Le docteur Alfred Bauer, grand-père de Peter Lex.

« Je me suis assis et puis j’ai pleuré »

Un jour en l’absence de sa mère, son père finit par lui raconter comment il fut percuté par des éclats d’obus pendant la grande offensive française à Douaumont en octobre 1916. « Son dos était déchiré, son ventre ouvert, ses boyaux sortaient. Il m’a dit : J’ai pris mon pantalon, une main devant, l’autre derrière, j’ai tout mis dedans pour ne rien perdre. Derrière moi, il y avait un poste sanitaire souterrain. Devant moi, plus loin, un poste de secours. J’ai bien fait de ne pas aller dans le poste souterrain parce qu’ils ont tous péri dans les gaz.’ »

Ce sera l’une de ses rares confessions. « Peu avant sa mort, je l’ai vu brûler tous ses papiers. Je lui en veux parce qu’il n’a rien laissé. Pendant des décennies, j’ai cherché, je n’ai rien trouvé. » En 2009, cet enseignant, qui vit en Suisse, tente une expédition de la dernière chance. Il s’enferme trois jours au centre de documentation du Mémorial de Verdun, lit tout ce qui lui passe par la main. En vain. La directrice lui conseille de se rendre aux archives de Stuttgart dans le Bade-Wurtemberg, Etat-région où fut incorporé son père.
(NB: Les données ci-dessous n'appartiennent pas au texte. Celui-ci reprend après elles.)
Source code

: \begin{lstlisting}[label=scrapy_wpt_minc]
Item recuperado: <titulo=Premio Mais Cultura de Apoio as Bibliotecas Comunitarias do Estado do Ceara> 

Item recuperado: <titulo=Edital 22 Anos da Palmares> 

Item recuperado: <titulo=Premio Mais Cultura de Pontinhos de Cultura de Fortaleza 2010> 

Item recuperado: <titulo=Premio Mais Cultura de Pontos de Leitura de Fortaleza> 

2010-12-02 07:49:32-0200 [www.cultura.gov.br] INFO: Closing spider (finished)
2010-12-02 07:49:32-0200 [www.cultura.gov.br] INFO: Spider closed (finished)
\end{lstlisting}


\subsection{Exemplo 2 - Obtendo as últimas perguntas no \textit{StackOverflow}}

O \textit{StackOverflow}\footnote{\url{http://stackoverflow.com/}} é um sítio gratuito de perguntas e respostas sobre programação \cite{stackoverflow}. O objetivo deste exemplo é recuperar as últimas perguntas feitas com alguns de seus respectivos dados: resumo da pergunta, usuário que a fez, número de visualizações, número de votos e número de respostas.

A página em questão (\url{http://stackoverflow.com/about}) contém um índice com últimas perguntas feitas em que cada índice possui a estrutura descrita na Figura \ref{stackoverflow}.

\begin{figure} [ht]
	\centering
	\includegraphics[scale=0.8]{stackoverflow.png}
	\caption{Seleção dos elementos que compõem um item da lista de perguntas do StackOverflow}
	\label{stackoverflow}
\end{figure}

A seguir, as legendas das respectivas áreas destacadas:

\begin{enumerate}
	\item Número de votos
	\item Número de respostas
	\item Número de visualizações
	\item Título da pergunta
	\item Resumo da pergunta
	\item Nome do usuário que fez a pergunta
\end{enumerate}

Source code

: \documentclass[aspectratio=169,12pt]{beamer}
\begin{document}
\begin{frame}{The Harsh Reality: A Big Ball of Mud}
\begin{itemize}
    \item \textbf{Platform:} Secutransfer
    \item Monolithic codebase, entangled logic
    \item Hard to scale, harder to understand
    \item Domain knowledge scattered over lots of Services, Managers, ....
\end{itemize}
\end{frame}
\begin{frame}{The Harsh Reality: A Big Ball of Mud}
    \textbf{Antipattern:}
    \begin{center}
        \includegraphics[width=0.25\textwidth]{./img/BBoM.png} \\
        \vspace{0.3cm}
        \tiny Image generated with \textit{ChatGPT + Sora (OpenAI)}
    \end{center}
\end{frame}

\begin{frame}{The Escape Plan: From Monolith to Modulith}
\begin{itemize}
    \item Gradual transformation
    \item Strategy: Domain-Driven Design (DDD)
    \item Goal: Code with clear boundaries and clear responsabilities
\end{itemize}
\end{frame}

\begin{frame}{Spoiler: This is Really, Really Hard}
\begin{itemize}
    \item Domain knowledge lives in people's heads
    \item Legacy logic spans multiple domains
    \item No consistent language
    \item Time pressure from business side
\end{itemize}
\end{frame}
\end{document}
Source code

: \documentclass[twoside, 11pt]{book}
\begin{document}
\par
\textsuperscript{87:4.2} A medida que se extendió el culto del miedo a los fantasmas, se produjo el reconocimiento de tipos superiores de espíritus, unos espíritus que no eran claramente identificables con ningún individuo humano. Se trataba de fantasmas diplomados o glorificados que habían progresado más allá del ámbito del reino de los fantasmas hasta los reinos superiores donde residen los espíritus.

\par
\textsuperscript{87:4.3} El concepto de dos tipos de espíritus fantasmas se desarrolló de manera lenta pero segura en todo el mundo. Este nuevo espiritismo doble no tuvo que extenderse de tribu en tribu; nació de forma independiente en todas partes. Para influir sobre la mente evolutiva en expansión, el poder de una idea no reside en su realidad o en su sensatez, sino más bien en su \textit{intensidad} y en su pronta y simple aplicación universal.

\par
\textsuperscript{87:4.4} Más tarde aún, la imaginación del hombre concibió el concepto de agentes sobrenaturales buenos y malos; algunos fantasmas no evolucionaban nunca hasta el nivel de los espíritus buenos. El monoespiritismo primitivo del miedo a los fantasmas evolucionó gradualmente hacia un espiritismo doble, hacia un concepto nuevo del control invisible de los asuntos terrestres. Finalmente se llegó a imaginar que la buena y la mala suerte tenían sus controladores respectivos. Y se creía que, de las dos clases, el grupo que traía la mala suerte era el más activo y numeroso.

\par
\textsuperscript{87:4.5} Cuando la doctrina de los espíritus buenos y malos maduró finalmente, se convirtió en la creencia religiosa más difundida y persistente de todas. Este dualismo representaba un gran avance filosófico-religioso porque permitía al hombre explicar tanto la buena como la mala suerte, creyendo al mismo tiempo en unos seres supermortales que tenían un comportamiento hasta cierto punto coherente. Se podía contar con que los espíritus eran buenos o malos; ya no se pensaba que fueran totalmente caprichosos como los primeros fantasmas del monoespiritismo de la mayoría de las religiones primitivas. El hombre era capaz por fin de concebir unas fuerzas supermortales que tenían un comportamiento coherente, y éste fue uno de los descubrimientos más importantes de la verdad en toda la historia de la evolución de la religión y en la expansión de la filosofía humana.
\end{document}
Peter Sauter et son père dans les rues d’Egesheim dans le Bade-Wurtemberg à la fin des années 1950.

« Là-bas, j’ai pu reconstituer son périple, mais les indications en allemand ne permettaient pas d’identifier tous les lieux où il était passé », certifie-t-il. Il fait alors appel à Pierre Lenhard, guide franco-allemand des champs de bataille, lequel parvient à localiser le bois Fumin, l’endroit où fut blessé son père. « La première fois que j’y suis allé, j’étais comme paralysé. Je regardais parterre. Il y avait des barbelés, des obus, des gourdes, des brodequins. Je me suis dit : Je marche sur des morts, peut-être sur le sang de mon père.’ Je me suis assis et puis j’ai pleuré. »

Depuis, il y a amené toute sa famille : ses fils, ses frères, ses nièces, ses neveux. En 2015, il a fait la connaissance devant le fort de Douaumont de Jean-François Cante, fils de poilu. « Mon père a toujours eu peur de Verdun, assure Peter Sauter. Au fond, je sais que la guerre, c’était pas son truc, ni celui des autres d’ailleurs. J’ai voulu à sa place terminer symboliquement la guerre des poilus et des feldgrauen. Mon désir était de rencontrer un fils de combattant français d’égal à égal pour une bonne poignée de main. Maintenant, on marche ensemble. »

Photo du père de Peter Sauter prise en Alsace avant que son unité ait été transférée à Verdun en septembre 1916.